Honoring his research in chemistry, Bartels received a 2005 Beckman Young Investigator award from the Arnold and Mabel Beckman Foundation. For advances in physics and engineering, he received a 2005 Office of Naval Research Young Investigator Award. And for advancing evolutionary computation, he received the 2005 Gold Medal Human-Competitive Award. In 2004, Bartels received the Optical Society of America Adolph Lomb Medal at the age of 29, which is one of the OSA’s highest honors and is given to an individual who has made substantial contributions to optics before the age of 35. He also received the NSF CAREER Award in 2004, recognizing his early potential for scientific leadership.

Bartels received his doctorate in electrical engineering from the University of Michigan in 2002 and joined Colorado State in 2003.
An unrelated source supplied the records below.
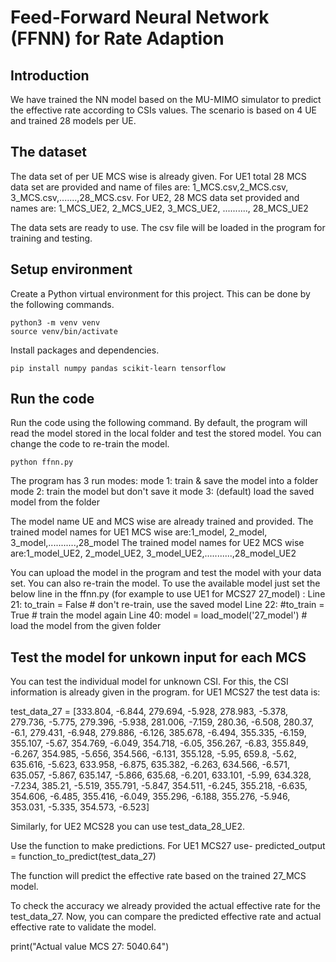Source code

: # Feed-Forward Neural Network (FFNN) for Rate Adaption 

## Introduction
We have trained the NN model based on the MU-MIMO simulator to predict the effective rate according to CSIs values. The scenario is based on 4 UE and trained 28 models per UE.

## The dataset

The data set of per UE MCS wise is already given. For UE1 total 28 MCS data set are provided and name of files are: 1_MCS.csv,2_MCS.csv, 3_MCS.csv,.......,28_MCS.csv.
For UE2, 28 MCS data set provided and names are: 1_MCS_UE2, 2_MCS_UE2, 3_MCS_UE2, .........., 28_MCS_UE2

The data sets are ready to use. The csv file will be loaded in the program for training and testing.


## Setup environment

Create a Python virtual environment for this project. This can be done by the following commands.

```
python3 -m venv venv
source venv/bin/activate
```

Install packages and dependencies.

```
pip install numpy pandas scikit-learn tensorflow
```

## Run the code

Run the code using the following command. By default, the program will read the model stored in the local folder and test the stored model. You can change the code to re-train the model.

```
python ffnn.py
```
The program has 3 run modes:
    mode 1: train & save the model into a folder
    mode 2: train the model but don't save it
    mode 3: (default) load the saved model from the folder

The model name UE and MCS wise are already trained and provided. The trained model names for UE1 MCS wise are:1_model, 2_model, 3_model,...........,28_model
The trained model names for UE2 MCS wise are:1_model_UE2, 2_model_UE2, 3_model_UE2,...........,28_model_UE2

You can upload the model in the program and test the model with your data set. You can also re-train the model. To use the available model just set the below line in the ffnn.py (for example to use UE1 for MCS27 27_model) :
Line 21: to_train = False # don't re-train, use the saved model
Line 22: #to_train = True # train the model again 
Line 40: model = load_model('27_model') # load the model from the given folder

## Test the model for unkown input for each MCS
You can test the individual model for unknown CSI. For this, the CSI information is already given in the program. for UE1 MCS27 the test data is:

test_data_27 = [333.804, -6.844, 279.694, -5.928, 278.983, -5.378, 279.736, -5.775, 279.396, -5.938, 281.006, -7.159, 280.36, -6.508, 280.37, -6.1, 279.431, -6.948, 279.886, -6.126, 385.678, -6.494, 355.335, -6.159, 355.107, -5.67, 354.769, -6.049, 354.718, -6.05, 356.267, -6.83, 355.849, -6.267, 354.985, -5.656, 354.566, -6.131, 355.128, -5.95, 659.8, -5.62, 635.616, -5.623, 633.958, -6.875, 635.382, -6.263, 634.566, -6.571, 635.057, -5.867, 635.147, -5.866, 635.68, -6.201, 633.101, -5.99, 634.328, -7.234, 385.21, -5.519, 355.791, -5.847, 354.511, -6.245, 355.218, -6.635, 354.606, -6.485, 355.416, -6.049, 355.296, -6.188, 355.276, -5.946, 353.031, -5.335, 354.573, -6.523]

Similarly, for UE2 MCS28 you can use test_data_28_UE2.

Use the function to make predictions. For UE1 MCS27 use- 
    predicted_output = function_to_predict(test_data_27)

The function will predict the effective rate based on the trained 27_MCS model.

To check the accuracy we already provided the actual effective rate for the test_data_27. Now, you can compare the predicted effective rate and actual effective rate to validate the model. 

print("Actual value MCS 27: 5040.64")
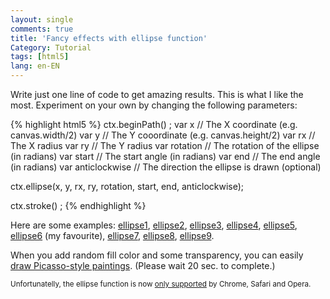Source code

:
 ```yaml
---
layout: single
comments: true
title: 'Fancy effects with ellipse function'
Category: Tutorial
tags: [html5]
lang: en-EN
---
```


Write just one line of code to get amazing results. This is what I like the most. Experiment on your own by changing the following parameters:

{% highlight html5 %} ctx.beginPath() ;
  var x             // The X coordinate (e.g. canvas.width/2)
  var y             // The Y cooordinate (e.g. canvas.height/2)
  var rx            // The X radius
  var ry            // The Y radius
  var rotation      // The rotation of the ellipse (in radians)
  var start         // The start angle (in radians)
  var end           // The end angle (in radians)
  var anticlockwise // The direction the ellipse is drawn (optional)
  
ctx.ellipse(x, y, rx, ry, rotation, start, end, anticlockwise);

ctx.stroke() ;
{% endhighlight %} 

Here are some examples: 
[ellipse1](https://solipsyzm.pl/demo/index.html), 
[ellipse2](https://solipsyzm.pl/demo/index2.html), 
[ellipse3](https://solipsyzm.pl/demo/index3.html), 
[ellipse4](https://solipsyzm.pl/demo/index4.html), 
[ellipse5](https://solipsyzm.pl/demo/index5.html), 
[ellipse6](https://solipsyzm.pl/demo/index6.html) (my favourite), 
[ellipse7](https://solipsyzm.pl/demo/index7.html), 
[ellipse8](https://solipsyzm.pl/demo/index8.html), 
[ellipse9](https://solipsyzm.pl/demo/index9.html). 

When you add random fill color and some transparency, you can easily [draw Picasso-style paintings](https://solipsyzm.pl/demo/index10.html). (Please wait 20 sec. to complete.)

<small>Unfortunatelly, the ellipse function is now [only supported](http://caniuse.com/#search=ellipse) by Chrome, Safari and Opera.</small>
Thompson’s current work emphasizes improving understanding of global climate variability using observational data. His research interests include large-scale atmospheric dynamics – how the large-scale atmosphere organizes itself into patterns and how those patterns affect climate -decadal climate variability and ocean-atmosphere interactions. His recent publications have contributed to improved understanding of large-scale modes of month-to-month variability in the atmosphere and the signature of these modes in recent climate trends.

In 2004, he was awarded the prestigious American Geophysical Union’s James B. Macelwane Medal that recognizes significant contributions to the geophysical sciences by an outstanding young scientist. The award is one of AGU’s top honors. His many other honors include the NASA Earth System Science Fellowship, an NSF CAREER award and the NOAA OAR Outstanding Scientific Paper Award.

He has published more than 20 peer-reviewed journal articles in publications such as Science Magazine, Physics Today and the Journal of Climate. He was featured in Time magazine in 2005 as one of the leading innovators in the science community. Some of his work has additionally received national media attention in such publications as National Geographic, The New York Times and the Los Angeles Times.

Thompson received a bachelor’s in aerospace engineering from the University of Colorado in 1994 and master’s and doctoral degrees in atmospheric science from the University of Washington in 1998 and 2000. He joined the atmospheric science faculty at Colorado State in 2001.